И кажется мне что в родник я гляжу
И видится мне что король я как встарь
Элий Лампридий, в частности, пишет:
«XIX. (1) Он – первый из частных людей – стал покрывать ложа золотыми покрывалами, так как тогда это было уже позволительно на основании авторитетного разрешения Антонина Марка, который продал с аукциона всю пышную императорскую обстановку.
(2) Затем он устраивал пиры с сервировкой различных цветов – сегодня, например, зеленого, на другой день – бледно-зеленого, на третий – голубого и так далее, в течение лета каждый день меняя цвет.
(3) Он первый завел серебряные самоварящие сосуды, первый – и серебряные котлы. Были у него и сосуды по сто фунтов весом, серебряные, с резными украшениями; некоторые из них были обезображены имевшимися на них сладострастными изображениями.
(4) Он первый придумал приправлять вино душистой смолой или полеем.
(5) Вино, приправленное розами, которое было известно и раньше, он сделал еще более благовонным, добавляя к нему растертые сосновые шишки.
Антонену Арто не было нужды излишне поэтизировать выступления Гелиогабала в сенате, где он на первом же полуофициальном собрании грубо спрашивает у старейшин государства, аристократов, бывших сенаторов и законодателей всех уровней, познали ли они в юности педерастию, практиковали ли они содомию, вампиризм, ведьмовство, скотоложство; и, как свидетельствует Лампридий, он задает им эти вопросы в самых грубых выражениях. Неуместные на совещаниях правительства вопросы могли быть заданы в иной форме, например так: познали вы в молодости запретные, наиболее сильные удовольствия? Что тождественно вопросу: понимаете ли вы всю глубину своего падения?
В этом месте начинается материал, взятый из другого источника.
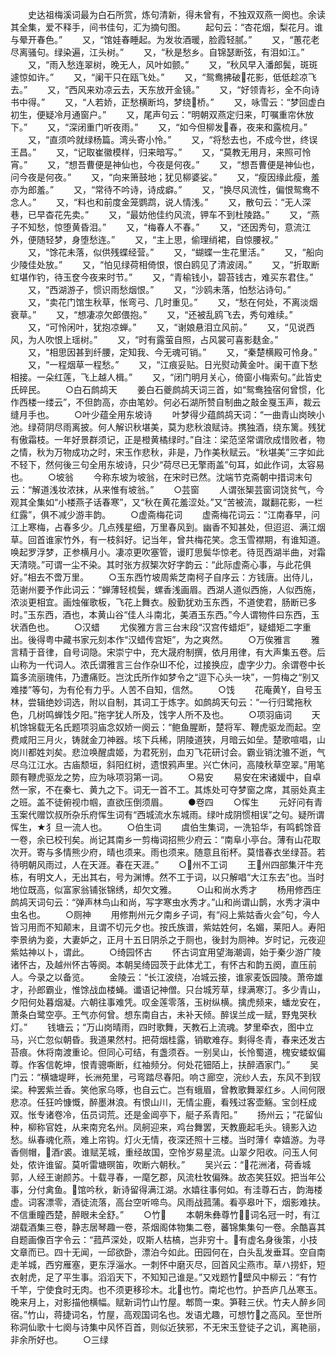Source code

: <!-- { "loadSidebar": true } -->
　　史达祖梅溪词最为白石所赏，炼句清新，得未曾有，不独双双燕一阕也。余读其全集，爱不释手，间书佳句，汇为摘句图。
　　起句云：“杏花烟，梨花月。谁与晕开春色。”
　　又，“馆娃春睡起。为发妆酒暖，脸霞轻腻。”
　　又，“蕙花老尽离骚句。绿染遍，江头树。”
　　又，“秋是愁乡。自锦瑟断弦，有泪如江。”
　　又，“雨入愁连翠树，晚无人，风叶如颤。”
　　又，“秋风早入潘郎鬓，斑斑遽惊如许。”
　　又，“阑干只在瓯飞处。”
　　又，“鸳鸯拂破花影，低低趁凉飞去。”
　　又，“西风来劝凉云去，天东放开金镜。”
　　又，“好领青衫，全不向诗书中得。”
　　又，“人若娇，正愁横断坞，梦绕桥。”
　　又，咏雪云：“梦回虚白初生，便疑冷月通窗户。”
　　又，尾声句云：“明朝双燕定归来，叮嘱重帘休放下。”
　　又，“深闭重门听夜雨。”
　　又，“如今但柳发春，夜来和露梳月。”
　　又，“直须吟就绿杨篇。湾头寄小怜。”
　　又，“将愁去也，不成今世，终误王昌。”
　　又，“记取崔徽模样，归来暗写。”
　　又，“莫教无用月，来照可怜宵。”
　　又，“想吾曹便是神仙也，今夜是何夜。”
　　又，“想吾曹便是神仙也，问今夜是何夜。”
　　又，“向来箫鼓地；犹见柳婆娑。”
　　又，“瘦因缘此瘦，羞亦为郎羞。”
　　又，“常待不吟诗，诗成癖。”
　　又，“换尽风流性，偏恨鸳鸯不念人。”
　　又，“料也和前度金笼鹦鹉，说人情浅。”
　　又，散句云：“无人深巷，已早杳花先卖。”
　　又，“最妨他佳约风流，钾车不到杜陵路。”
　　又，“燕子不知愁，惊堕黄昏泪。”
　　又，“梅春人不春。”
　　又，“还因秀句，意流江外，便随轻梦，身堕愁连。”
　　又，“主上思，偷理绡裙，自惊腰衩。”
　　又，“馀花未落，似供残蝶经营。”
　　又，“蝴蝶一生花里活。”
　　又，“船向少陵佳处放。”
　　又，“怕见绿荷相倚恨，恨白鸥见了清波阔。”
　　又，“折取断虹堪作钓，待玉奁今夜来时节。”
　　又，“青榆钱小，碧苔钱古，难买东君住。”
　　又，“西湖游子，惯识雨愁烟恨。”
　　又，“沙鸥未落，怕愁沾诗句。”
　　又，“卖花门馆生秋草，怅弯弓、几时重见。”
　　又，“愁在何处，不离淡烟衰草。”
　　又，“想凄凉欠郎偎抱。”
　　又，“还被乱鸥飞去，秀句难续。”
　　又，“可怜闲叶，犹抱凉蝉。”
　　又，“谢娘悬泪立风前。”
　　又，“见说西风，为人吹恨上瑶树。”
　　又，“时有露萤自照，占风裳可喜影麸金。”
　　又，“相思因甚到纤腰，定知我、今无魂可销。”
　　又，“秦楚横殿可怜身。”
　　又，“一程烟草一程愁。”
　　又，“江痕妥贴。日光熨动黄金叶。阑干直下愁相接。一朵红莲，飞上越人楫。”
　　又，“闭门明月关心，倚窗小梅索句。”此皆史氏碎民。
　　○白石鹧鸪天
　　姜白石夔鹧鸪天词三首，如“鸳鸯独宿何曾惯，化作西楼一缕云”，不但韵高，亦由笔妙。何必石湖所赞自制曲之敲金戛玉声，裁云缝月手也。
　　○叶少蕴全用东坡诗
　　叶梦得少蕴鹧鸪天词：“一曲青山岗映小池。绿荷阴尽雨离披。何人解识秋堪美，莫为悲秋浪赋诗。携独酒，绕东篱。残犹有傲霜枝。一年好景群须记，正是橙黄橘绿时。”自注：梁范坚常谓欣成惜败者，物之情，秋为万物成功之时，宋玉作悲秋，非是，乃作美秋赋云。“秋堪美”三字如此不轻下，然何後三句全用东坡诗，只少“荷尽已无擎雨盖”句耳，如此作词，太容易也。
　　○坡翁
　　今称东坡为坡翁，在宋时已然。沈端节克斋朝中措词末句云：“解道浅妆浓抹，从来惟有坡翁。”
　　○芸窗
　　人谓张榘芸窗词饶贫气，今观其全集如“小楼燕子话春寒”，又“秋在黄花羞涩处。”又“苦被流，蹴翻花影，一栏红露”，俱不减少游丰韵。
　　○虚斋梅花词
　　虚斋梅花词云：“江南春早，问江上寒梅，占春多少。几点残星细，万里春风到。幽香不知甚处，但迢迢、满江烟草。回首谁家竹外，有一枝斜好。记当年，曾共梅花笑。念玉雪襟期，有谁知道。唤起罗浮梦，正参横月小。凄凉更吹塞管，谩盯思鬓华惊老。待觅西湖半曲，对霜天清晓。”可谓一尘不染。其时张方叔榘次好字韵云：“此际虚斋心事，与此花俱好。”相去不啻万里。
　　○玉东西竹坡周紫芝南柯子自序云：方钱唐。出侍儿，范谢州要予作此词云：“蝉薄轻梳鬓，螺香浅画眉。西湖人道似西施，人似西施，浓淡更相宜。画烛催歌板，飞花上舞衣。殷勤犹劝玉东西，不道使君，肠断已多时。”玉东西，酒也，本黄山谷“佳人斗南北，美酒玉东西。”今人谓物件曰东西，玉状酒色也。
　　○汉蜡
　　尤俟雅方言三台末段“汉宫传蜡炬”，疑蜡矩二字重出。後得粤中藏书家元刻本作“汉蜡传宫矩”，为之爽然。
　　○万俟雅言
　　雅言精于音律，自号词隐。宋崇宁中，充大晟府制撰，依月用律，有大声集五卷。后山称为一代词人。浓氏谓雅言三台作杂Ш不伦，过接换应，虚字少力。余谓卷中长篇多流丽瑰伟，乃遭痛贬。岂沈氏所作如梦令之“逗下心头一块”，一剪梅之“别又难搂”等句，为有伦有力乎。人苦不自知，信然。
　　○饯
　　花庵黄，自号玉林，尝辑绝妙词选，附以自制，其词工于炼字。如鹧鸪天句云：“一行归鹭拖秋色，几树鸣蝉饯夕阳。”拖字犹人所及，饯字人所不及也。
　　○项羽庙词
　　天机馀锦载无名氏题项羽庙念奴娇一阕云：“鲍鱼腥断，楚将军、鞭虎驱龙而起。空费咸阳三月火，铸就金刀神器。垓下兵稀，阴陵道狭，月暗云如垒。楚歌喧唱，山岗川都姓刘矣。悲泣唤醒虞姬，为君死别，血刃飞花研讨会。霸业销沈骓不逝，气尽乌江江水。古庙颓垣，斜阳红树，遗恨鸦声里。兴亡休问，高陵秋草空翠。”用笔颇有鞭虎驱龙之势，应为咏项羽第一词。
　　○易安
　　易安在宋诸媛中，自卓然一家，不在秦七、黄九之下。词无一首不工。其炼处可夺梦窗之席，其丽处真主之班。盖不徒俯视巾帼，直欲压倒须眉。
　　●卷四
　　○恽生
　　元好问有青玉案代赠饮叔所杂乐府恽生词有“西城流水东城雨。绿叶成阴惯相误”之句。疑所谓恽生，★犭旦一流人也。
　　○伯生词
　　虞伯生集词，一洗铅华，有鸣鹤馀音一卷，余已校刊矣。尚记其南乡一剪梅词招熊少府云：“南阜小亭台。薄有山花取次开。寄与多情熊少府，晴也须来。雨也须来。随意且衔杯。莫惜春衣坐绿苔。若待明朝风雨过，人在天涯。春在天涯。”
　　○州不工词
　　王州四部集汗牛充栋，有明文人，无出其右，号为渊博。然不工于词，以只解唱“大江东去”也。当时地位既高，似富家翁铺张锦绣，却欠文雅。
　　○山和尚水秀才
　　杨用修西庄鹧鸪天词句云：“弹声林鸟山和尚，写字寒虫水秀才。”山和尚谓山鹊，水秀才滇中虫名也。
　　○厕神
　　用修荆州元夕南乡子词，有“闷上紫姑香火会”句，今人皆习用而不知颠末，且谓不切元夕也。按氏族谱，紫姑姓何，名媚，莱阳人。寿阳李景纳为妾，大妻妒之，正月十五日阴杀之于厕也，後封为厕神。岁时记，元夜迎紫姑神以卜，谓此。
　　○绮园怀古
　　怀古词宜用望海潮调，始于秦少游广陵诸怀古，及越州怀古等阕。本朝吴绮园茨于此体尤工，有怀古和韵五阕，直压前人。今录之以备览。
　　金陵云：“长江波绕，冶城云接，谁家麦饭园陵。萧帝雄才，孙郎霸业，惟馀战血楼蝇。谶语记神僧。只台城芳草，绿满寒汀。多少青山，夕阳何处暮烟凝。六朝往事难凭。叹金莲零落，玉树纵横。擒虎频来，蟠龙安在，萧条白鹭空亭。王气亦何曾。想东南自古，未补天倾。醉误兰成一赋，野鬼哭秋灯。”
　　钱塘云；“万山岗晴雨，四时歌舞，天教石上流魂。梦里牵衣，图中立马，兴亡忽似朝昏。我道果然村。把荷烟桂露，销歇难存。剩得冬青，春来还发古苔痕。休将南渡重论。但同心可结，有盏须吞。一别吴山，长怜蜀道，槐安蝼蚁偏尊。作客信乾坤，恨青骢嘶断，红袖频分。何处花钿陌上，扶醉酒家门。”
　　吴门云：“横塘堤畔，长洲苑里，弓弯踏尽春阳。响さ廊空，浣纱人去，东风不到钗梁。种罢紫兰香。笑他家乌啄，也自云亡。岂有蛾眉，曾教歌舞翠红乡。人间何限悲凉。任狂吟慷慨，醉墨淋浪。有恨山川，无情尘鹿，看残过客壶觞。宝剑枉成双。怅专诸卷冷，伍员词荒。还是金阊亭下，艇子系青阳。”
　　扬州云；“花留仙种，柳称官姓，从来南兖名州。凤舸迎来，鸡台舞罢，天教鹿起毛头。镜影入边愁。纵春魂化燕，难上帘钩。灯火无情，夜深还照十三楼。当时薄亻幸嬉游。为寻香侧帽，酒г裘。谁赋芜城，重经故国，空怜岁易星流。山翠夕阳收。问玉人何处，侬许谁留。莫听雷塘暝笛，吹断六朝秋。”
　　吴兴云：“花洲渚，荷香城郭，人经王谢颜苏。十载寻春，一麾乞郡，风流杜牧偏殊。故态笑狂奴。把当年公事，分付禽鱼。馆吟秋，新诗留得满江湖。水嬉往事何如。有洼尊石古，韵海楼虚。词客漂零，酒徒流落，高台空听啼鸟。风雨战菰蒲。看亭皋叶下，烟影难扶。不信重瞳西楚，醉眼未全舒。”
　　○竹
　　本朝朱彝尊竹，词名冠一时，有江湖载酒集三卷，静志居琴趣一卷，茶烟阁体物集二卷，蕃锦集集句一卷。余酷喜其自题画像百字令云：“菰芦深处，叹斯人枯槁，岂非穷十。有虚名身後策，小技文章而已。四十无闻，一邱欲卧，漂泊今如此。田园何在，白头乱发垂耳。空自南走羊城，西穷雁塞，更东浮淄水。一刺怀中磨灭尽，回首风尘燕市。草ハ捞虾，短衣射虎，足了平生事。滔滔天下，不知知己谁是。”又戏题竹壁风中柳云：“有竹千竿，宁使食时无肉。也不须更移珍木。北也竹。南坨也竹。护吾庐几丛寒玉。晚来月上，对影描他横幅。赋新词竹山竹屋。郫筒一束。笋鞋三伏。竹夫人醉乡同宿。”竹山，蒋捷词名，竹屋，高观国词名也。发语尤趣，可想竹之高风。至世所称洞仙歌十七阕与诗集中风怀百首，则似近狭邪，不无宋玉登徒子之讥，离艳丽，非余所好也。
　　○三绿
Элий Лампридий замечает, что почтенные старцы краснели и молчали в ответ, ввиду их возраста или высокого положения им якобы претили подобные разговоры.
Это можно сравнить с разницей между эротикой, которая затрагивает и намекает, и порнографией, которая раскрывает и совершает разъятие. Один ли у них объект? Нет, это два принципиально разных рода телесности, а значит – и два тела. Именно поэтому резюмирующая фраза Готфрида Бенна «абсолютное стихотворение, стихотворение без надежды и веры, стихотворение, говорящее никому и ничего, – фасцинация вербального монтажа», если ее поочередно отнести к Георге и к Бодлеру, каждый раз выразит совершенно иную правоту.
На элементе гермафродизма и андрогинальности в культе Эла-Габала и в жизни римского правителя особый акцент делает Антонен Арто в своей книге «Гелиогабал, или Коронованный анархист».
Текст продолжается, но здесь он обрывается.